Propstei Braunschweig
04.07.20

Wir sind gesehen

Ein Klassenzimmer, kurz nach Stundenschluss. "Glauben Sie an Gott?", fragt der Schüler mit leiser Stimme. Es ist eine unbelauschte Sekunde nach einer zum Nägelbeißen spannenden Physikstunde.

"Glauben Sie an Gott?" Der Lehrer streift seinen Schüler mit einem Blick, wie um zu prüfen, ob die Frage ernst gemeint wäre. Dann tritt er ans Fenster und schaut hinaus. "Wenn, wie Sie sagen …", setzt der Junge nach, „… da oben wirklich so ein gewaltiges Kräftespiel tobt, wenn schwarze Löcher alles Licht einsaugen, wenn Sterne explodieren und Gravitationswellen hundert Milliarden Galaxien durchrütteln ... Wie kann man da noch an einen Erdengott glauben?"

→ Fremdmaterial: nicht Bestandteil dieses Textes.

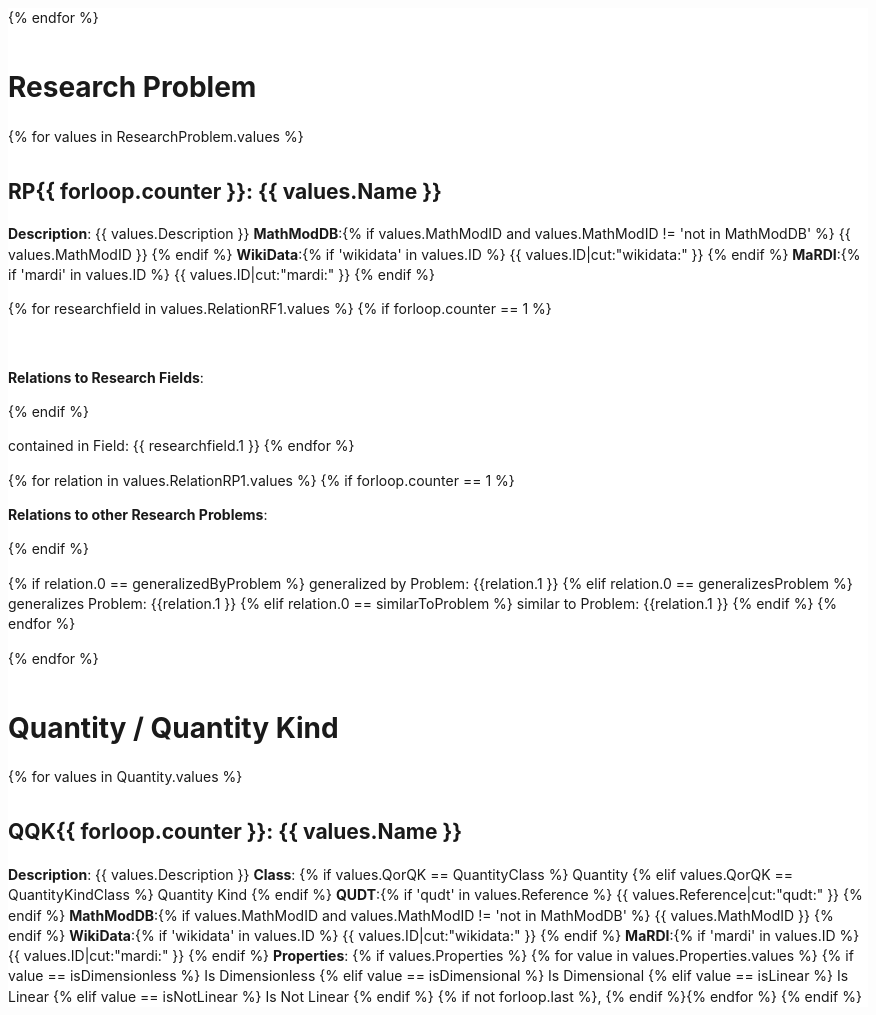 {% endfor %}

# Research Problem

{% for values in ResearchProblem.values %}

## RP{{ forloop.counter }}: {{ values.Name }}

**Description**: {{ values.Description }}
**MathModDB**:{% if values.MathModID and values.MathModID != 'not in MathModDB' %} {{ values.MathModID }} {% endif %}
**WikiData**:{% if 'wikidata' in values.ID %} {{ values.ID|cut:"wikidata:" }} {% endif %} 
**MaRDI**:{% if 'mardi' in values.ID %} {{ values.ID|cut:"mardi:" }} {% endif %} 

{% for researchfield in values.RelationRF1.values %}
{% if forloop.counter == 1 %}

&nbsp;

**Relations to Research Fields**:

{% endif %}

contained in Field: {{ researchfield.1 }}
{% endfor %}

{% for relation in values.RelationRP1.values %}
{% if forloop.counter == 1 %}
&nbsp;

**Relations to other Research Problems**:

{% endif %}

{% if relation.0 == generalizedByProblem %} generalized by Problem: {{relation.1 }}
{% elif relation.0 == generalizesProblem %} generalizes Problem: {{relation.1 }}
{% elif relation.0 == similarToProblem %} similar to Problem: {{relation.1 }}
{% endif %}
{% endfor %}

{% endfor %}

# Quantity / Quantity Kind

{% for values in Quantity.values %}

## QQK{{ forloop.counter }}: {{ values.Name }}

**Description**: {{ values.Description }}
**Class**: {% if values.QorQK == QuantityClass %} Quantity {% elif values.QorQK == QuantityKindClass %} Quantity Kind {% endif %} 
**QUDT**:{% if 'qudt' in values.Reference %} {{ values.Reference|cut:"qudt:" }} {% endif %}
**MathModDB**:{% if values.MathModID and values.MathModID != 'not in MathModDB' %} {{ values.MathModID }} {% endif %}
**WikiData**:{% if 'wikidata' in values.ID %} {{ values.ID|cut:"wikidata:" }} {% endif %}
**MaRDI**:{% if 'mardi' in values.ID %} {{ values.ID|cut:"mardi:" }} {% endif %}
**Properties**: {% if values.Properties %} {% for value in values.Properties.values %} {% if value == isDimensionless %} Is Dimensionless {% elif value == isDimensional %} Is Dimensional {% elif value == isLinear %} Is Linear {% elif value == isNotLinear %} Is Not Linear {% endif %} {% if not forloop.last %}, {% endif %}{% endfor %} {% endif %}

Ohne den Blick zu wenden, hebt der Lehrer an: "Vielleicht stellen wir uns Gott nicht groß genug vor. Vielleicht erzählen uns die Himmel von seiner wahren Größe. Vielleicht ist Gott größer als das All. Und alles, was sich ausdehnt, lebt und weitet, das bewegt sich mit seinem Atem. Vielleicht wachen wir gerade auf und bekommen eine unfassbare Weite zu sehen. Mit jeder neuen Erkenntnis, die die Astrophysik gewinnt, wird mir dieser Gott geheimnisvoller, ehrfurcht-gebietender."

Der Junge braucht eine Weile, bis sich dieses Bild in ihm aufbaut: Gott so groß, dass ein sich ausbreitendes All in IHM Raum hat! Gott als Raum der Welten, in dem sich Endlosigkeit zu Orten und Ewigkeit zu Zeit und Geistesgegenwart verdichten! Die Sekunden verstreichen, dann sagt er: "Glauben Sie an so einen Gott?"

"Glauben?", antwortet der Lehrer: "Ich würde eher sehr sagen, ich bin tief beeindruckt. Ich begreife nicht, wie es IHM möglich ist, so groß zu sein und zugleich so klein, um uns auf dieser Erdmurmel hier in die Augen zu schauen. Ich glaube, die Generationen vor uns haben wirklich recht gehabt: Wir sind gesehen. Zuweilen spüre ich seinen Blick. Und der Gedanke geht mir durch und durch: Auch ich bin gesehen!"